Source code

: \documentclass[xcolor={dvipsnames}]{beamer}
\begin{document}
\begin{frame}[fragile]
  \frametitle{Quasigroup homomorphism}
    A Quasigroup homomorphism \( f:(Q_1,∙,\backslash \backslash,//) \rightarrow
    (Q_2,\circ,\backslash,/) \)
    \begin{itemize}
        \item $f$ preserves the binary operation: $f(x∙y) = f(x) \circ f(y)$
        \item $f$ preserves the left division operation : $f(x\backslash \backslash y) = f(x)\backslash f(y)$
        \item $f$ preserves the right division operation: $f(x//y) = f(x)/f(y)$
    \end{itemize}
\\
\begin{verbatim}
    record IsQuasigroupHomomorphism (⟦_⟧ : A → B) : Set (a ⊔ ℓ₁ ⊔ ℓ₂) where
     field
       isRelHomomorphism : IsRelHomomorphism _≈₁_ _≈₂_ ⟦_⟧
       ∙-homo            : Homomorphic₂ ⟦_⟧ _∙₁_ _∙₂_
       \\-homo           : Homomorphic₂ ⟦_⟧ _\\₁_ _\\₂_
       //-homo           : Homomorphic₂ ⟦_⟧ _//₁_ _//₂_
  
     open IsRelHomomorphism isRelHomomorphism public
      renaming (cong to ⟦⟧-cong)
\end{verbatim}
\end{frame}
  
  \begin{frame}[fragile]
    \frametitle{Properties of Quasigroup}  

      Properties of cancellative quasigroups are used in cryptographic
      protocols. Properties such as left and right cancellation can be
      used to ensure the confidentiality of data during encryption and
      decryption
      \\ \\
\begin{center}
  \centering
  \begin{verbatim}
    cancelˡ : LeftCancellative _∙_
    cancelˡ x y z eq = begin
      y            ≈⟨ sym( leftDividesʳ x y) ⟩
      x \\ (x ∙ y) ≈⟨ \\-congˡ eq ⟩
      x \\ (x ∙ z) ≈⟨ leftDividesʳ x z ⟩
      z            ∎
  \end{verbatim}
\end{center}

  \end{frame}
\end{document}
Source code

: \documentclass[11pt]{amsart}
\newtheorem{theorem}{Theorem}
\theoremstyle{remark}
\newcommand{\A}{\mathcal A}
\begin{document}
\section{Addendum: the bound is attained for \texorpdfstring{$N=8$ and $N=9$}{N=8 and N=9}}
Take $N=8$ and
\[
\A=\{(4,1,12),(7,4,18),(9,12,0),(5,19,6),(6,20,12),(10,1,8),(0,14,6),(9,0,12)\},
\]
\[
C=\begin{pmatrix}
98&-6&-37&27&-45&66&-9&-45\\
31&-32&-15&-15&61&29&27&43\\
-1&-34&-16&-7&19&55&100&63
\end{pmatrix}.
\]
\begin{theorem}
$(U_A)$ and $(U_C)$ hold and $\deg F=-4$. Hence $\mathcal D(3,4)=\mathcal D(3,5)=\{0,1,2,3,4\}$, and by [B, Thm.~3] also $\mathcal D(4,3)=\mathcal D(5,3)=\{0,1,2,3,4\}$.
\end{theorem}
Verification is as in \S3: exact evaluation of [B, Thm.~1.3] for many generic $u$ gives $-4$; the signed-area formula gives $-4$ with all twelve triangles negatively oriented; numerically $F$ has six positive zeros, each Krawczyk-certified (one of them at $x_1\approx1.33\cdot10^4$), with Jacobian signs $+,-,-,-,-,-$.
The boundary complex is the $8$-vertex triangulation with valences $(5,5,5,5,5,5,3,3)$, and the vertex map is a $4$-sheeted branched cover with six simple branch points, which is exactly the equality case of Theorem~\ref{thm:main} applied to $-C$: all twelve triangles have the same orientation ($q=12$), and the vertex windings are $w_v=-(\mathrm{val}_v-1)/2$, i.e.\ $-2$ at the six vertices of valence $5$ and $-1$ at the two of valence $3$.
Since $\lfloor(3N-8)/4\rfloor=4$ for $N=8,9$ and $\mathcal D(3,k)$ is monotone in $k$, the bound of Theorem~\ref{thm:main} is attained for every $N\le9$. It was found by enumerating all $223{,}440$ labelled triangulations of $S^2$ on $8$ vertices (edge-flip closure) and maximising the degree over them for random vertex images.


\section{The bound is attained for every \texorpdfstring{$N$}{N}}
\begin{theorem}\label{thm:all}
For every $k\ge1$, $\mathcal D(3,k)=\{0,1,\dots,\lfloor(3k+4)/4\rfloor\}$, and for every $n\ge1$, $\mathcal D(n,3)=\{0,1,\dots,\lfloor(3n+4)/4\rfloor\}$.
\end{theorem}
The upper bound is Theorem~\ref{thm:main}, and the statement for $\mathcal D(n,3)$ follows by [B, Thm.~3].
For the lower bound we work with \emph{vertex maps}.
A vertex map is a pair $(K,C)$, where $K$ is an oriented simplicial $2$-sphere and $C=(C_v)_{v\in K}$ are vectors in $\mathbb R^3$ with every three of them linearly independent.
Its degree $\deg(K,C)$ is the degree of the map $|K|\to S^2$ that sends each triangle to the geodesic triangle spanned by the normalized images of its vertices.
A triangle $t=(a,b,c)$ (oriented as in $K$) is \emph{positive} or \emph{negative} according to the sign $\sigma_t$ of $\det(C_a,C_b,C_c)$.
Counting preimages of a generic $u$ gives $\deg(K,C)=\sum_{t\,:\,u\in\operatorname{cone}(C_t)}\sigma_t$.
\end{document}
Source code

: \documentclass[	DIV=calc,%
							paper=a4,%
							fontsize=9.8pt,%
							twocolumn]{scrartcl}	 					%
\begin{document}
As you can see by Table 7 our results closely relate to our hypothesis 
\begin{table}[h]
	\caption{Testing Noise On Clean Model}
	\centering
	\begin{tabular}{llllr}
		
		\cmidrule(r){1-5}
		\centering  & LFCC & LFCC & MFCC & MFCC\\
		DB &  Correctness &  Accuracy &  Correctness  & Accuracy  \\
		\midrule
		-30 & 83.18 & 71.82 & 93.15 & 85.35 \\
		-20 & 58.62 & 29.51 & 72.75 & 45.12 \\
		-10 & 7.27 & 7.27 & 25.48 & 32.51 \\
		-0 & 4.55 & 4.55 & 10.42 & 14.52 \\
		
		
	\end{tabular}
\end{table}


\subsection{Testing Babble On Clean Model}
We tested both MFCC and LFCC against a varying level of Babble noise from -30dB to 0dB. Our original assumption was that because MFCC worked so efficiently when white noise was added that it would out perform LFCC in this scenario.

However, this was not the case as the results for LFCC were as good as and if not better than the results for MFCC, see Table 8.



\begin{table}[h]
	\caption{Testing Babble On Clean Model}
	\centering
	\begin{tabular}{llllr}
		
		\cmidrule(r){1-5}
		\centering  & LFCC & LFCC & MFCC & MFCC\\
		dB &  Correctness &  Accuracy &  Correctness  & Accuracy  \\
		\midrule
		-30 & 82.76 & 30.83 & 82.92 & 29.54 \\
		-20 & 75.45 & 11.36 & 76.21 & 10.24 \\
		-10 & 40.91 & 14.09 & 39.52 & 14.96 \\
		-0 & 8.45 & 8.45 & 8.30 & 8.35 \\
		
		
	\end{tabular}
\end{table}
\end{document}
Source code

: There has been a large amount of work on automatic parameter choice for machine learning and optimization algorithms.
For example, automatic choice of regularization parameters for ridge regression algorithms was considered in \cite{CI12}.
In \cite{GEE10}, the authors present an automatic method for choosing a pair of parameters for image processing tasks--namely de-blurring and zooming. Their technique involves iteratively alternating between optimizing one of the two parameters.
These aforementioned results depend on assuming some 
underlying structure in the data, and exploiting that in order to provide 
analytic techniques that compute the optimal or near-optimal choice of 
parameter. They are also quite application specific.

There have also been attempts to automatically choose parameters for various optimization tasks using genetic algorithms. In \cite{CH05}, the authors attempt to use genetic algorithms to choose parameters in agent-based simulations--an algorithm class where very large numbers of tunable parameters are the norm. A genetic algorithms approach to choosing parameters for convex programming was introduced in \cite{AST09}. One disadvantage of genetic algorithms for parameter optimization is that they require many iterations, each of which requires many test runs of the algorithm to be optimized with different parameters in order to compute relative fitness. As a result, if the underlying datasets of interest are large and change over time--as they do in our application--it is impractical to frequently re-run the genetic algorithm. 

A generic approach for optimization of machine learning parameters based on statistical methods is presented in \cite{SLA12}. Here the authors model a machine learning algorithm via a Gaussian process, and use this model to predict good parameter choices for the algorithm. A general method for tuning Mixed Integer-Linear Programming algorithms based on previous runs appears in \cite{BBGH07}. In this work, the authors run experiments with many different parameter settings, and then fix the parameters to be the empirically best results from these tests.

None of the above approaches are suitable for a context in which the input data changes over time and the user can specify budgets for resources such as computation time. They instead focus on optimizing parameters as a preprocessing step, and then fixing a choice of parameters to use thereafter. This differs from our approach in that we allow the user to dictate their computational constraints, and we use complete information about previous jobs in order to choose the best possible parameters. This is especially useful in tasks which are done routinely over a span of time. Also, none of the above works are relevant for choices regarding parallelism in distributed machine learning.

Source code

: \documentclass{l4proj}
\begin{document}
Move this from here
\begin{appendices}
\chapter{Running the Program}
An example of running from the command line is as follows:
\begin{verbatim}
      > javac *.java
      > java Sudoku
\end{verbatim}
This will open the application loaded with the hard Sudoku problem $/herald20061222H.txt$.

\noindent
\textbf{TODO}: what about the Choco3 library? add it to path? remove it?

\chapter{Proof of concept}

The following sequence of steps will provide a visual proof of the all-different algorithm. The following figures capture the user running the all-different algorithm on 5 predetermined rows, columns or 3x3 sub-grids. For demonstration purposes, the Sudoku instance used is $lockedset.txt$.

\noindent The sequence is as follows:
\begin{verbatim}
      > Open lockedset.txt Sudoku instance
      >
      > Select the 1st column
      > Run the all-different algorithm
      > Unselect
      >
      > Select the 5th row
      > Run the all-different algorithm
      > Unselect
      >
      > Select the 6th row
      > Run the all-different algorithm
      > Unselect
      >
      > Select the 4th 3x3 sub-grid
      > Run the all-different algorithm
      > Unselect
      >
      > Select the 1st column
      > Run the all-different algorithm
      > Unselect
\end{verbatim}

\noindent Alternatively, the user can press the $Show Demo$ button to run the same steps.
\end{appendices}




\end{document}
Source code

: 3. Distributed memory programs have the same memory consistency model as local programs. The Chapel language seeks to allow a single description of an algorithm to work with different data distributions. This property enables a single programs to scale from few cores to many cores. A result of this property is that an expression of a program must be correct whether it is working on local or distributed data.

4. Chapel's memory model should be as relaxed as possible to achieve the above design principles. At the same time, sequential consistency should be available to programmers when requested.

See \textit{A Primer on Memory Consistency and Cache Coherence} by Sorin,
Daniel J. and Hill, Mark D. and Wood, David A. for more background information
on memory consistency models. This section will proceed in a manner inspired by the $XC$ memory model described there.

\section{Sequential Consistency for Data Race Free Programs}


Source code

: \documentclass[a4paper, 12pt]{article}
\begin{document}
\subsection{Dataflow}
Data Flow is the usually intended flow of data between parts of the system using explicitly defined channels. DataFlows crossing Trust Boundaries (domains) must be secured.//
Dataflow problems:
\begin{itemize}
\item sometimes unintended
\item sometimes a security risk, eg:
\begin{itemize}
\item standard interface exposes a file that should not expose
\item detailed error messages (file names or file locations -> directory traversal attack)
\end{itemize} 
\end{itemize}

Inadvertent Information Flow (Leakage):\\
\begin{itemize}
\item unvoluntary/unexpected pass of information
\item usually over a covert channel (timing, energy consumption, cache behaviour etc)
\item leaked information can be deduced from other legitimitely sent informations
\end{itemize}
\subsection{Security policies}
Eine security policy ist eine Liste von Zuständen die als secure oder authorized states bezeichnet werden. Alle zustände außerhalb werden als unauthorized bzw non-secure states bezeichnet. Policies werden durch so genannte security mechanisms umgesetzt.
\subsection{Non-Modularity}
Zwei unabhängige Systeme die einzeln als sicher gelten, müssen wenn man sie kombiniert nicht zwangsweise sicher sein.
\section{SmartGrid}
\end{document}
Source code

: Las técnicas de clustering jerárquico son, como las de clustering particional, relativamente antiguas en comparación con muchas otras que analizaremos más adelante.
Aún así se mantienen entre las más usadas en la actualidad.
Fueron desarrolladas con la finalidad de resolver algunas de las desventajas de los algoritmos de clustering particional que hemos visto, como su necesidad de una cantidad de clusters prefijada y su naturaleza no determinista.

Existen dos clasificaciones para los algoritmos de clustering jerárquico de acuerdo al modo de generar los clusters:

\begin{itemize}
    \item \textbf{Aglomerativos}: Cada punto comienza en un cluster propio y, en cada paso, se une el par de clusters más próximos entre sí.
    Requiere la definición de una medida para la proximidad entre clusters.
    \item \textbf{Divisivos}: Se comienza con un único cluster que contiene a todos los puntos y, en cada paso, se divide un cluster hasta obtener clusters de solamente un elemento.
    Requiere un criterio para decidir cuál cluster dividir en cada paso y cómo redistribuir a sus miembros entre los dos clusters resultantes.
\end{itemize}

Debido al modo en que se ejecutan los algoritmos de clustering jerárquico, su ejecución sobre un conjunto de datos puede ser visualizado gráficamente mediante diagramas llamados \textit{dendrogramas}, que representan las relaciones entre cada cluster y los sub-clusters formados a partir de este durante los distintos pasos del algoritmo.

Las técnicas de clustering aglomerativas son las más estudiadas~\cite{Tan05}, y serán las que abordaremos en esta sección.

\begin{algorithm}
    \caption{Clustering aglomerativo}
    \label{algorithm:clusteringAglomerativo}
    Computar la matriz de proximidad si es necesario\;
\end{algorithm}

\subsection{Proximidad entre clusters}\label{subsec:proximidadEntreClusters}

========

ACTION ITEM: An exact, complete copy of the lines above from the one with "-10 & 7.27 & 7.27 & 25.48 & 32.51 \\" through the one with "underlying structure in" is the whole answer.

SOLUTION BELOW:
		-10 & 7.27 & 7.27 & 25.48 & 32.51 \\
		-0 & 4.55 & 4.55 & 10.42 & 14.52 \\
		
		
	\end{tabular}
\end{table}


\subsection{Testing Babble On Clean Model}
We tested both MFCC and LFCC against a varying level of Babble noise from -30dB to 0dB. Our original assumption was that because MFCC worked so efficiently when white noise was added that it would out perform LFCC in this scenario.

However, this was not the case as the results for LFCC were as good as and if not better than the results for MFCC, see Table 8.



\begin{table}[h]
	\caption{Testing Babble On Clean Model}
	\centering
	\begin{tabular}{llllr}
		
		\cmidrule(r){1-5}
		\centering  & LFCC & LFCC & MFCC & MFCC\\
		dB &  Correctness &  Accuracy &  Correctness  & Accuracy  \\
		\midrule
		-30 & 82.76 & 30.83 & 82.92 & 29.54 \\
		-20 & 75.45 & 11.36 & 76.21 & 10.24 \\
		-10 & 40.91 & 14.09 & 39.52 & 14.96 \\
		-0 & 8.45 & 8.45 & 8.30 & 8.35 \\
		
		
	\end{tabular}
\end{table}
\end{document}
Source code

: There has been a large amount of work on automatic parameter choice for machine learning and optimization algorithms.
For example, automatic choice of regularization parameters for ridge regression algorithms was considered in \cite{CI12}.
In \cite{GEE10}, the authors present an automatic method for choosing a pair of parameters for image processing tasks--namely de-blurring and zooming. Their technique involves iteratively alternating between optimizing one of the two parameters.
These aforementioned results depend on assuming some 
underlying structure in the data, and exploiting that in order to provide 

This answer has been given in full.